*AIM OF THE TASK:* Each line of the records that holds the word "SCNN" should be copied out.

******

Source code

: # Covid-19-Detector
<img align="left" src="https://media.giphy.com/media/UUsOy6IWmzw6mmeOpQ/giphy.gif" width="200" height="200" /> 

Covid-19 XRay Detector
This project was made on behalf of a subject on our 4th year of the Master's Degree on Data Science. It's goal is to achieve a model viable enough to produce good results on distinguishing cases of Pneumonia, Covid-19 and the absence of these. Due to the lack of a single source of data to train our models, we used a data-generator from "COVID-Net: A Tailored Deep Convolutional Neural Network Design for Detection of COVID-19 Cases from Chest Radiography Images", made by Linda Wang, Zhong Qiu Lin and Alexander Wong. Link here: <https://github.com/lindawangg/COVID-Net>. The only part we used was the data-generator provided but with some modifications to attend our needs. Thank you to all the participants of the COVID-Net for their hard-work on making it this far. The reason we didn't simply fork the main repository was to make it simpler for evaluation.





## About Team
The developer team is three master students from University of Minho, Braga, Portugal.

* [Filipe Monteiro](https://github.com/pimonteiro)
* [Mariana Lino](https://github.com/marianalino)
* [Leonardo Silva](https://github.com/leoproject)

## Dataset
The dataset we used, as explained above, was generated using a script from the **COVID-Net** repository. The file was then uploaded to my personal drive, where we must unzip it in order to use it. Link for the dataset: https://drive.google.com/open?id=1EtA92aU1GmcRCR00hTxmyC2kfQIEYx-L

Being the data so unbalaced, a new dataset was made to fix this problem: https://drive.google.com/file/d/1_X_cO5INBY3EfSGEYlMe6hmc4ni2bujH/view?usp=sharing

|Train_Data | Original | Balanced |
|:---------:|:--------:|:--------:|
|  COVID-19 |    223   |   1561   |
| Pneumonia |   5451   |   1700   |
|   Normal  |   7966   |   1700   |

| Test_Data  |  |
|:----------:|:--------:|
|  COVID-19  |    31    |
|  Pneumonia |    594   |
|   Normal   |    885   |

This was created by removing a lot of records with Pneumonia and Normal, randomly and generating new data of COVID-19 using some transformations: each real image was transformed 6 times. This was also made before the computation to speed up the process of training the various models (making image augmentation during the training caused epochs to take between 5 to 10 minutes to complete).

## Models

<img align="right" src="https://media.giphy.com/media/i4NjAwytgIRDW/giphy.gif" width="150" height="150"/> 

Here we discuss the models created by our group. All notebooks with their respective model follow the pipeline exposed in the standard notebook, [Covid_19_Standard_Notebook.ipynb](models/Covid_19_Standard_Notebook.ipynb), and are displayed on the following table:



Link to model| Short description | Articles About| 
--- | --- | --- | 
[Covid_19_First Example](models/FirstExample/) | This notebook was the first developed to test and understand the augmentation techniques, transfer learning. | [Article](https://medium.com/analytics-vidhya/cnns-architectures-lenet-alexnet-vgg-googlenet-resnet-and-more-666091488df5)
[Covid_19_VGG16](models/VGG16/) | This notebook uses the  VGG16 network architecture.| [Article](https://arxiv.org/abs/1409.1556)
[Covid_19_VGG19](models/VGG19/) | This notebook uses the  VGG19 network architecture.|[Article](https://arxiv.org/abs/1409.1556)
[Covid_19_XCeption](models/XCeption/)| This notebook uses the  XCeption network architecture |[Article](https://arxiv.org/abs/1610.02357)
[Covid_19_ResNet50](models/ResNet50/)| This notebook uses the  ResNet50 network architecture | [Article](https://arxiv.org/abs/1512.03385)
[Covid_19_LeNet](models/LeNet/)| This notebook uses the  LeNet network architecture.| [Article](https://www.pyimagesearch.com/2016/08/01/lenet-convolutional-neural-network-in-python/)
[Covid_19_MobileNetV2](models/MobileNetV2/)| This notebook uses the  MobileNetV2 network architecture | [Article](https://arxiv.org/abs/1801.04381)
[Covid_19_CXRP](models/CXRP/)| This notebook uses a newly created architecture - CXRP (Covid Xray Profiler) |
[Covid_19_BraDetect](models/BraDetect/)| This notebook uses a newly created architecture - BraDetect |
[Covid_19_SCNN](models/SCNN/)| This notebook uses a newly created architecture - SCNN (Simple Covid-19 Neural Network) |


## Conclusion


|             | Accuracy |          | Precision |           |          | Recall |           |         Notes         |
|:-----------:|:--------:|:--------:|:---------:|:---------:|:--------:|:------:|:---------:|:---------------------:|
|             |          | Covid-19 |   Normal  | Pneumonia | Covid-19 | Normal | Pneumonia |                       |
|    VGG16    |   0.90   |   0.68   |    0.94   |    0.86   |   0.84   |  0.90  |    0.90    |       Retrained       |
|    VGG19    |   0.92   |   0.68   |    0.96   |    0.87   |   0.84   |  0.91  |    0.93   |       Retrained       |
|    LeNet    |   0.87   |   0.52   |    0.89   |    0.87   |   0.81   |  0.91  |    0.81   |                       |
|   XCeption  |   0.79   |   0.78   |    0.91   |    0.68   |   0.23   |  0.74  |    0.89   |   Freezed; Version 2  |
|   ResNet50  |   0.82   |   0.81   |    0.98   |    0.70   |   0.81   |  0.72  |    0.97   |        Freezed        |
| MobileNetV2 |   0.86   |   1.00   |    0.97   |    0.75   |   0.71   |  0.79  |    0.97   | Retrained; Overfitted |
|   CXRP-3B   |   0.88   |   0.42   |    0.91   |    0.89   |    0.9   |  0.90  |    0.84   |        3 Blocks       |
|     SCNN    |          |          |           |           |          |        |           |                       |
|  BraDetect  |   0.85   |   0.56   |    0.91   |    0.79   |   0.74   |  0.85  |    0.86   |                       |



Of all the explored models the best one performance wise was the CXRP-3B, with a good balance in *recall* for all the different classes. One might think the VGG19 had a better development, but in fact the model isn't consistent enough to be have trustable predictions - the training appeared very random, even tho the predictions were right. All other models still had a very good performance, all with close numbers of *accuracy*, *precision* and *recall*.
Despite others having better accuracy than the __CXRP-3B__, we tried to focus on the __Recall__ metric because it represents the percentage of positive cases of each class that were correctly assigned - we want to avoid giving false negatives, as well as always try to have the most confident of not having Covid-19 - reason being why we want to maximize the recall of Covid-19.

******

*TASK RESPONSE:*
[Covid_19_SCNN](models/SCNN/)| This notebook uses a newly created architecture - SCNN (Simple Covid-19 Neural Network) |
|     SCNN    |          |          |           |           |          |        |           |                       |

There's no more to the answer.